The two growth histories also share further similarities: the most massive galaxies form in intense starbursts at high redshift while less massive galaxies have more extended star formation histories that peak later with decreasing mass (Bower et al. 1992, Thomas et al. 2005, Thomas et al. 2010, Nelan et al. 2005). This `anti-hierarchical' nature is mirrored in black hole growth: the most massive black holes likely grow in intense quasar phases which peak in the early universe, while less massive black holes have more extended, less intense (low Eddington-ratio) growth histories that peak at lower redshift (Ueda et al. 2003, Hasinger et al. 2005, Richards et al. 2006).

This does not imply that star formation rate and black hole accretion rate simply track each other within each galaxy; not every galaxy with a high star formation rate is also a quasar, and vice versa. Rather, within individual galaxies there seems to be an interplay, a co-evolution which regulates the whole galaxy-black hole system to conform to the general trend. How this regulation works is at the heart of the question of how co-evolution works.
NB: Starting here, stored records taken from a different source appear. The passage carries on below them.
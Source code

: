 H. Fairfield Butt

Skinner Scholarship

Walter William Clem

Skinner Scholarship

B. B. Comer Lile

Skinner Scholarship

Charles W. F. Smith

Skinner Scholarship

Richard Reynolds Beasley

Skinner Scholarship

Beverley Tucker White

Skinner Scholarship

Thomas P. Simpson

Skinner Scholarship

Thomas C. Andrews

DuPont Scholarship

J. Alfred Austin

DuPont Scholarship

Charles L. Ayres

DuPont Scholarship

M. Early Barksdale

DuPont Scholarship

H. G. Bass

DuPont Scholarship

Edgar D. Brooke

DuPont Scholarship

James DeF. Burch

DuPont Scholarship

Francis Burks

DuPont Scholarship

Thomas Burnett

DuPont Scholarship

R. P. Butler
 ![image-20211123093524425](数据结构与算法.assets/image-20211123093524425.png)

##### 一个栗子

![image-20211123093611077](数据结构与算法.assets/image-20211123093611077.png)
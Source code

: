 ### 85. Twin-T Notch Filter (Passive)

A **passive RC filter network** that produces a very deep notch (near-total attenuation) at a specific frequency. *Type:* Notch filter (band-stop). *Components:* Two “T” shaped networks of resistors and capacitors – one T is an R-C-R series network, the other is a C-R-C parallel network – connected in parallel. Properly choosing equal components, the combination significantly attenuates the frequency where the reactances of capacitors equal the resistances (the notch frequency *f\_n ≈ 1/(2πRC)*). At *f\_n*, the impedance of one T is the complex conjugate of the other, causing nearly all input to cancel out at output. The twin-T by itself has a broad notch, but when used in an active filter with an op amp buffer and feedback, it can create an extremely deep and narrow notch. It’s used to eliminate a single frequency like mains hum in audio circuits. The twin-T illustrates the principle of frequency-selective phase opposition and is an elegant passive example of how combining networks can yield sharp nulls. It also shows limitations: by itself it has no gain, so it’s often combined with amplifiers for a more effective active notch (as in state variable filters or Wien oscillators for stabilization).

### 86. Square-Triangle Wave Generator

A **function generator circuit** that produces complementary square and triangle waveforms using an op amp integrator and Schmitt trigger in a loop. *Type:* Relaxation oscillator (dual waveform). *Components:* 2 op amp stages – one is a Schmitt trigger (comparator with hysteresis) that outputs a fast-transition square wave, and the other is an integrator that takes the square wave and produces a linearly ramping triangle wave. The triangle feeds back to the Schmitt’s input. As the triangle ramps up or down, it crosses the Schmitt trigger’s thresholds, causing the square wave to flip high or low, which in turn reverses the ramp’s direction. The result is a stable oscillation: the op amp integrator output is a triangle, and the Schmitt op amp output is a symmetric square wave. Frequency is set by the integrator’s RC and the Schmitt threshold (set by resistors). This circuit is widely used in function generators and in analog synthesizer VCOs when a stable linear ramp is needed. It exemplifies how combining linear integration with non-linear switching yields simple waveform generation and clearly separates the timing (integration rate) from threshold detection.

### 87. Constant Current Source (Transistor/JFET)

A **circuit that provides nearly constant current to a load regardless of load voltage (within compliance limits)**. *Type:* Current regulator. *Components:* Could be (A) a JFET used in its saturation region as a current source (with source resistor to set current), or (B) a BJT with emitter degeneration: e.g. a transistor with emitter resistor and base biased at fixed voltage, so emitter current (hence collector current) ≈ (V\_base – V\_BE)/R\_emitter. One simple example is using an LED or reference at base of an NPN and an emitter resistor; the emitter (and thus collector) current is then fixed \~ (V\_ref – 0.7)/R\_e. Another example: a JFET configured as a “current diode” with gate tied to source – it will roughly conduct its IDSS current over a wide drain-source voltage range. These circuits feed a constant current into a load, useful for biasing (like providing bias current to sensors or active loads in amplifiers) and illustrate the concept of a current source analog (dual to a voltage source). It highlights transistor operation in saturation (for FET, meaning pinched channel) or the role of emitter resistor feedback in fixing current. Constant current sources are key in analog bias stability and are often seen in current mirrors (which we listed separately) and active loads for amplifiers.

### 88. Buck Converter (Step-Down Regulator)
The other major piece of evidence often cited in favor of co-evolution is the MBH - sigma relation; since the gravitational sphere of influence of the black hole is tiny compared to the host galaxy, fine tuning of the growth of both is required to produce a tight relation, as is observed. However, recent work by Peng (2007, refined by Jahnke & Macciò 2011) argues that a correlation between galaxy and black hole mass need not be the result of a causal relation at all. Rather, the nature of hierarchical assembly in a LambdaCDM universe naturally results in a correlation after a sufficiently large number of mergers via the Central Limit Theorem. This does not mean that the MBH - sigma relation really has a non-causal origin, but rather that its interpretation is not straightforward.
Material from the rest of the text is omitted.